K4K: What should mothers aim for in feeding their children in terms of the bare minimum? Is there a daily or weekly goal moms should strive for in feeding their children nutritiously?
Sally Kuzemchak: I don’t think of it in terms of daily or weekly goals. I think about it more generally—like “Has my child eaten veggies today?” or “They had a sweet treat at a party today, so we’re skipping dessert at dinner today.”
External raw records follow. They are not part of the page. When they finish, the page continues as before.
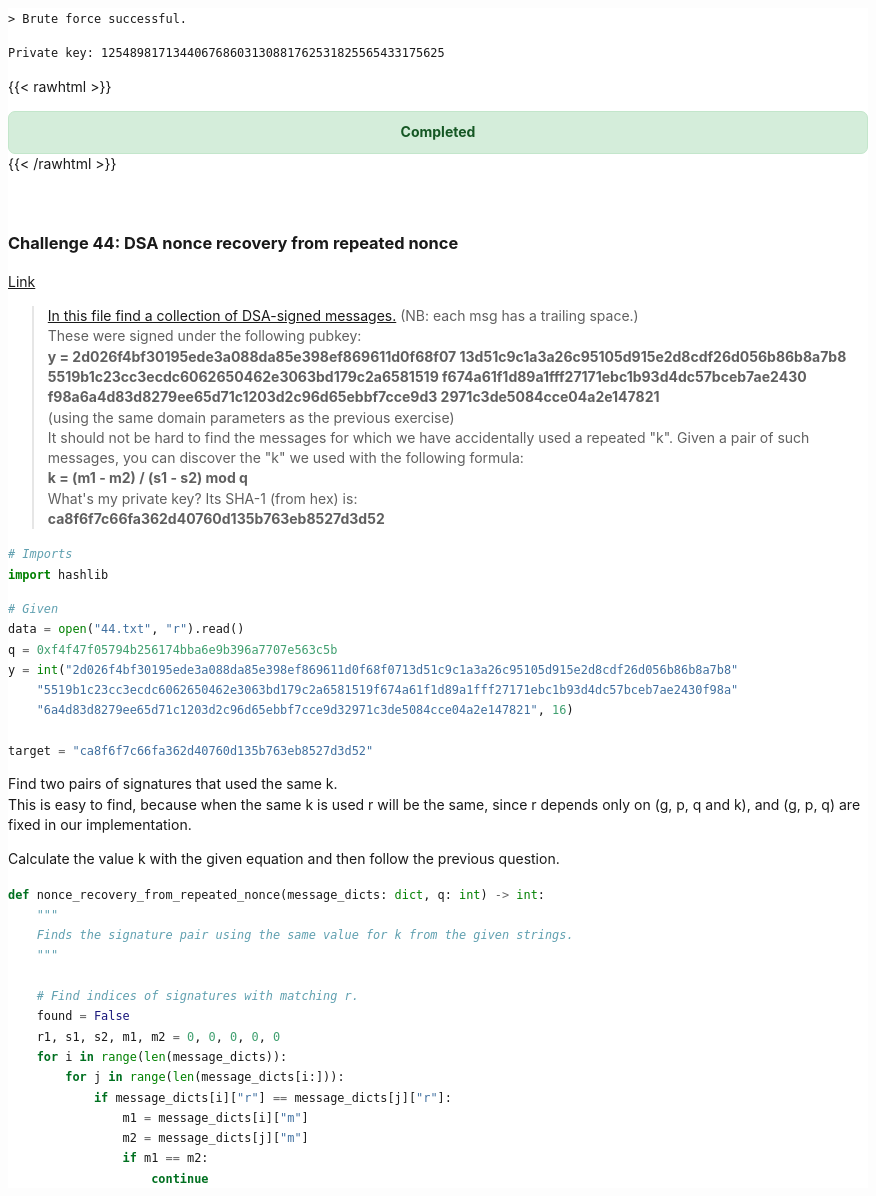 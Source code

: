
 ```python
```
`> Brute force successful.`

`Private key: 125489817134406768603130881762531825565433175625`

{{< rawhtml >}}
<div style="border:1px solid #c3e6cb;padding:.75rem 3rem;border-radius:.5rem;font-weight:bold;text-align: center;background-color:#d4edda;color:#155724;border-color:#c3e6cb;">Completed</div>
{{< /rawhtml >}}

&nbsp;

### Challenge 44: DSA nonce recovery from repeated nonce
[Link](https://cryptopals.com/sets/6/challenges/44)

> [In this file find a collection of DSA-signed messages.](https://cryptopals.com/static/challenge-data/44.txt) (NB: each msg has a trailing space.)  
> These were signed under the following pubkey:  
> **y = 2d026f4bf30195ede3a088da85e398ef869611d0f68f07 13d51c9c1a3a26c95105d915e2d8cdf26d056b86b8a7b8 5519b1c23cc3ecdc6062650462e3063bd179c2a6581519 f674a61f1d89a1fff27171ebc1b93d4dc57bceb7ae2430 f98a6a4d83d8279ee65d71c1203d2c96d65ebbf7cce9d3 2971c3de5084cce04a2e147821**  
> (using the same domain parameters as the previous exercise)  
> It should not be hard to find the messages for which we have accidentally used a repeated "k". Given a pair of such messages, you can discover the "k" we used with the following formula:  
> **k = (m1 - m2) / (s1 - s2) mod q**  
> What's my private key? Its SHA-1 (from hex) is:  
> **ca8f6f7c66fa362d40760d135b763eb8527d3d52**

```python
# Imports
import hashlib
```
```python
# Given
data = open("44.txt", "r").read()
q = 0xf4f47f05794b256174bba6e9b396a7707e563c5b
y = int("2d026f4bf30195ede3a088da85e398ef869611d0f68f0713d51c9c1a3a26c95105d915e2d8cdf26d056b86b8a7b8"
    "5519b1c23cc3ecdc6062650462e3063bd179c2a6581519f674a61f1d89a1fff27171ebc1b93d4dc57bceb7ae2430f98a"
    "6a4d83d8279ee65d71c1203d2c96d65ebbf7cce9d32971c3de5084cce04a2e147821", 16)

target = "ca8f6f7c66fa362d40760d135b763eb8527d3d52"
```

Find two pairs of signatures that used the same k.  
This is easy to find, because when the same k is used r will be the same, since r depends only on (g, p, q and k), and (g, p, q) are fixed in our implementation.

Calculate the value k with the given equation and then follow the previous question.

```python
def nonce_recovery_from_repeated_nonce(message_dicts: dict, q: int) -> int:
    """
    Finds the signature pair using the same value for k from the given strings.
    """

    # Find indices of signatures with matching r.
    found = False
    r1, s1, s2, m1, m2 = 0, 0, 0, 0, 0
    for i in range(len(message_dicts)):
        for j in range(len(message_dicts[i:])):
            if message_dicts[i]["r"] == message_dicts[j]["r"]:
                m1 = message_dicts[i]["m"]
                m2 = message_dicts[j]["m"]
                if m1 == m2:
                    continue
``` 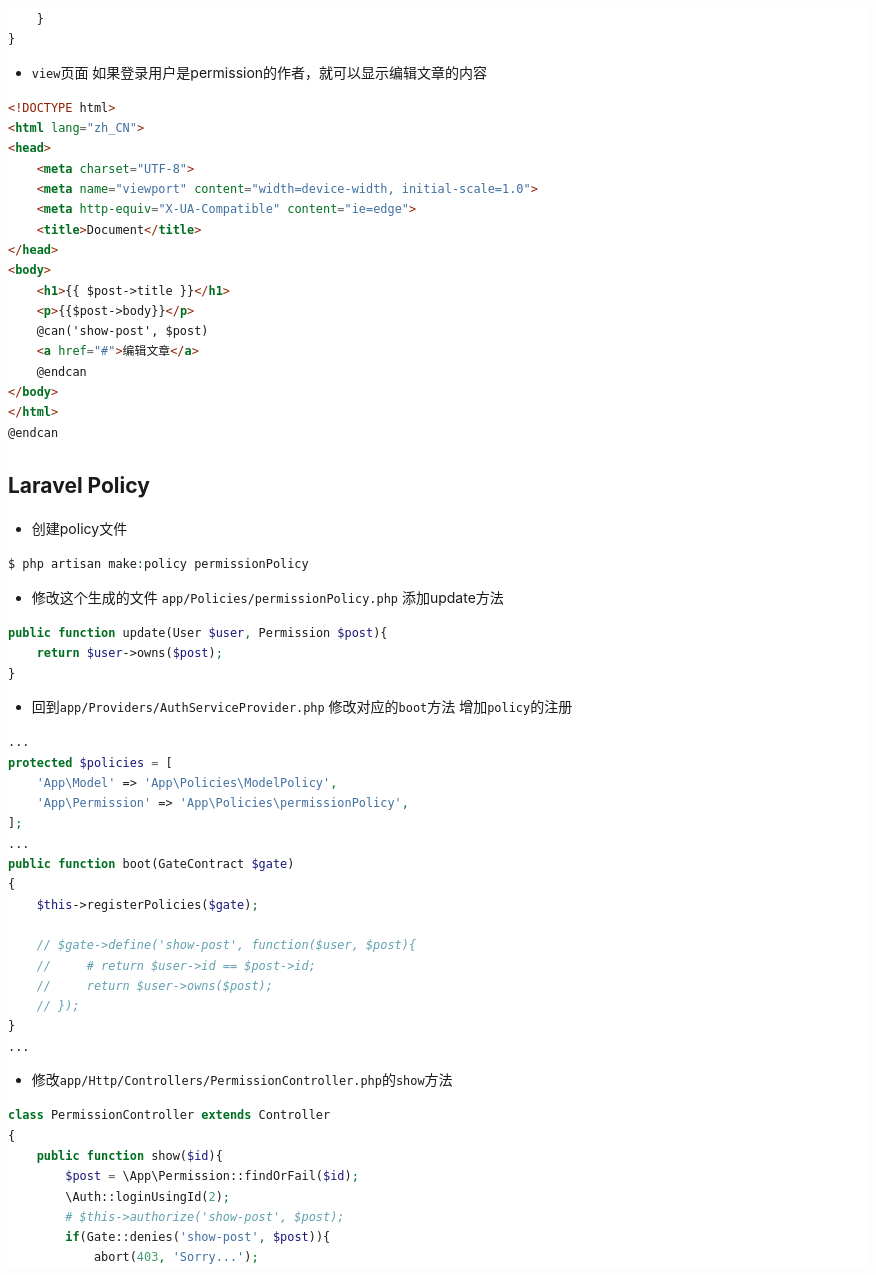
 ```php
    }
}
```
- `view`页面 如果登录用户是permission的作者，就可以显示编辑文章的内容
```html
<!DOCTYPE html>
<html lang="zh_CN">
<head>
    <meta charset="UTF-8">
    <meta name="viewport" content="width=device-width, initial-scale=1.0">
    <meta http-equiv="X-UA-Compatible" content="ie=edge">
    <title>Document</title>
</head>
<body>
    <h1>{{ $post->title }}</h1>
    <p>{{$post->body}}</p>
    @can('show-post', $post)
    <a href="#">编辑文章</a>
    @endcan
</body>
</html>
@endcan
```

## Laravel Policy
- 创建policy文件
```php
$ php artisan make:policy permissionPolicy
```
- 修改这个生成的文件 `app/Policies/permissionPolicy.php` 添加update方法
```php
public function update(User $user, Permission $post){
    return $user->owns($post);
}
```
- 回到`app/Providers/AuthServiceProvider.php` 修改对应的`boot`方法 增加`policy`的注册
```php
...
protected $policies = [
    'App\Model' => 'App\Policies\ModelPolicy',
    'App\Permission' => 'App\Policies\permissionPolicy',
];
...
public function boot(GateContract $gate)
{
    $this->registerPolicies($gate);

    // $gate->define('show-post', function($user, $post){
    //     # return $user->id == $post->id;
    //     return $user->owns($post);
    // });
}
...
```
- 修改`app/Http/Controllers/PermissionController.php`的`show`方法
```php
class PermissionController extends Controller
{
    public function show($id){
        $post = \App\Permission::findOrFail($id);
        \Auth::loginUsingId(2);
        # $this->authorize('show-post', $post);
        if(Gate::denies('show-post', $post)){
            abort(403, 'Sorry...');  
```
I try to serve fruits and vegetables as much as possible—kids should be getting multiple servings of those every day and especially with vegetables, it’s easy to let those slide. Sometimes the carrots I put in the lunchbox get gobbled up, sometimes they don’t. But they still have that exposure. And if they’re not eaten at lunch, I try to serve a veggie I know they really like at dinnertime. I try to serve fish at least once a week, I try to serve some meatless meals every week, and I try to serve something new every week or two to help all of us broaden our horizons.
K4K: What do you think is the reason for the rising childhood obesity rates? What can moms do to combat this in their children?
Sally Kuzemchak: There are so many possible reasons for childhood obesity rates, from screens and reduced recess and gym time to the widespread availability of cheap, calorie-dense junk food. My advice for moms is to create a home environment that is conducive to healthy living. Make sure fresh fruits and vegetables are available (and appealing), serve water and milk (or non-dairy milks) with meals and keep sugary drinks out of the house as much as possible, and set limits on screen time and try to stay active as a family.
K4K: What can parents do to prevent children from developing eating disorders?
Sally Kuzemchak: I’m certainly not an expert in this topic, but can say that it’s vitally important to model a healthy body image and relationship with food because kids are watching. Research has shown a link between parents who chronically diet or talk about dieting and children who do the same. So never talk negatively about your body, call yourself “fat” or label yourself “good” or “bad” for what you ate.
K4K: Is there a balance we should strive for in pressing home the issue of good nutrition? How do we keep from turning it into an obsession?
Sally Kuzemchak: That’s definitely an issue and I have heard about kids obsessing over it—commenting on other kids’ foods or on the other extreme, sneaking and binging on junk food that they’re not allowed to have. I always emphasize to my kids that we eat a certain way in our home because that’s what our family does—and that other families may do things differently and that’s okay. I never want my child commenting negatively to anyone about what they eat, just as I don’t want them to ever feel shame about having a cookie in their lunch or drinking a soda on vacation. That’s why I don’t shield my kids from that kind of food—I don’t want them to ever feel like they have to sneak it or binge on it at a friend’s house.